Primeiro havia o riacho, com águas frescas e limpas. Daí começaram a chegar as pessoas; uma única família de pioneiros, que ergueu sua cabana a uma distância conveniente do riacho. Seguiu-se a chegada de mais uma família, e outra e outra, e em breve aquela região se transformou em um proto-vilarejo, dependente do riacho para pesca e abastecimento de água.

Pois o pessoal daquele proto-vilarejo começou a ficar doente. Primeiro uma criança aqui, depois um idoso ali, e os sintomas iam se espalhando. Dores de estômago, febre, náuseas e, mais que tudo isso junto, diarreia. Alguns dos casos eram graves o suficiente para levar os pacientes à morte.

O povo do proto-vilarejo não entendia de onde vinha a doença. Uns desconfiavam de castigo divino. Outros apostavam tratar-se de envenenamento — talvez um vilarejo rival, interessado naquelas terras? Banhos de descarrego, danças rituais, correntes de oração, nada funcionava para prevenir a misteriosa moléstia.

Enquanto as vítimas se acumulavam, um dos aldeões um tiquinho mais vivido e viajado percebeu que, por meio de um canal improvisado, os dejetos acumulados nas “casinhas” usadas pelos pioneiros para aliviar suas necessidades fisiológicas iam parar no riacho. O mesmo riacho que era usado como fonte de água potável pelo povo do proto-vilarejo.
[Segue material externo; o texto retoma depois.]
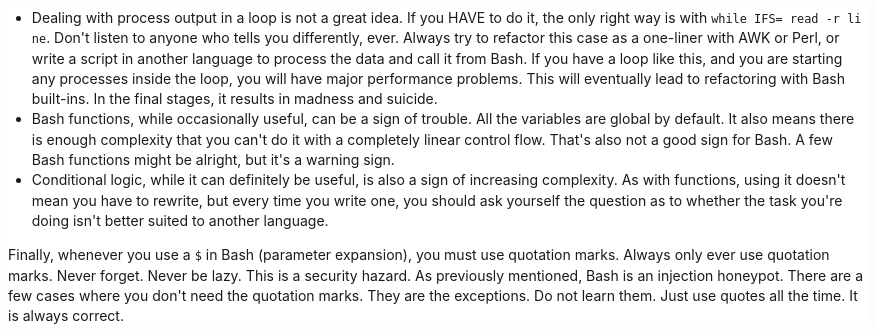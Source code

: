 - Dealing with process output in a loop is not a great idea. If you HAVE to do it, the only right way is with `while IFS= read -r line`. Don't listen to anyone who tells you differently, ever. Always try to refactor this case as a one-liner with AWK or Perl, or write a script in another language to process the data and call it from Bash. If you have a loop like this, and you are starting any processes inside the loop, you will have major performance problems. This will eventually lead to refactoring with Bash built-ins. In the final stages, it results in madness and suicide.
- Bash functions, while occasionally useful, can be a sign of trouble. All the variables are global by default. It also means there is enough complexity that you can't do it with a completely linear control flow. That's also not a good sign for Bash. A few Bash functions might be alright, but it's a warning sign.
- Conditional logic, while it can definitely be useful, is also a sign of increasing complexity. As with functions, using it doesn't mean you have to rewrite, but every time you write one, you should ask yourself the question as to whether the task you're doing isn't better suited to another language.

Finally, whenever you use a `$` in Bash (parameter expansion), you must use quotation marks. Always only ever use quotation marks. Never forget. Never be lazy. This is a security hazard. As previously mentioned, Bash is an injection honeypot. There are a few cases where you don't need the quotation marks. They are the exceptions. Do not learn them. Just use quotes all the time. It is always correct.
“Amigos pioneiros”, disse o aldeão vivido, discursando perante seus concidadãos, “conheci um outro proto-vilarejo não muito diferente do nosso, à beira dum riacho não muito diferente deste aí, e que enfrentou uma doença não muito diferente desta que nos assola hoje. Eles resolveram o problema colocando as ‘casinhas’ bem longe do rio. Não entendi muito bem a razão, mas funcionou: eles afastaram os dejetos da água e ninguém mais caiu doente.”
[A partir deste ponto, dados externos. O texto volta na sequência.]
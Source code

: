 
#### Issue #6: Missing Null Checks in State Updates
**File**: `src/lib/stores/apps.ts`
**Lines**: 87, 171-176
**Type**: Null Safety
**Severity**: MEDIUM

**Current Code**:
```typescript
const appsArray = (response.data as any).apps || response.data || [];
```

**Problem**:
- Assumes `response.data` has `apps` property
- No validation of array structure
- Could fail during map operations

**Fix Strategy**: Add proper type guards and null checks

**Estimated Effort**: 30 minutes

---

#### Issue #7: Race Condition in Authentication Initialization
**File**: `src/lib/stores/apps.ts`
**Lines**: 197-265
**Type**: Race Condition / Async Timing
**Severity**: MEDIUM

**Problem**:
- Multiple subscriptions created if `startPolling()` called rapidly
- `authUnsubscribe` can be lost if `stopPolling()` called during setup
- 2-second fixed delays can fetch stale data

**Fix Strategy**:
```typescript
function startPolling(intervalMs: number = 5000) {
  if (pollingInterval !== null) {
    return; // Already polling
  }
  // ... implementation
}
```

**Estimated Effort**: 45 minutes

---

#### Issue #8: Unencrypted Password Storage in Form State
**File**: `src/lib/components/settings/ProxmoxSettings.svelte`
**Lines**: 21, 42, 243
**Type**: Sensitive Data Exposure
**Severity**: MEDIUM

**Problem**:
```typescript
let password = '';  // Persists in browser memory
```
Assim os aldeões fizeram: desmontaram suas “casinhas” e cavaram um canal que levava a sujeirada para longe do riacho. Em poucos dias, os casos de diarreia, febre e vômito foram se tornando mais raros, até que a doença desapareceu por completo. O povo do proto-vilarejo ainda não conhecia o conceito de saneamento básico, mas pôde comprovar a eficácia da medida. E dali em diante, a medida —pôr as “casinhas” longe do rio — tornou-se uma regra preservada pela próxima geração, e pela seguinte, e pela geração que sucedeu a esta.

A salvo da disenteria, aquele grupamento de pioneiros se desenvolveu, prosperou e transformou o proto-vilarejo em um vilarejo de verdade e daí, em uma cidadezinha.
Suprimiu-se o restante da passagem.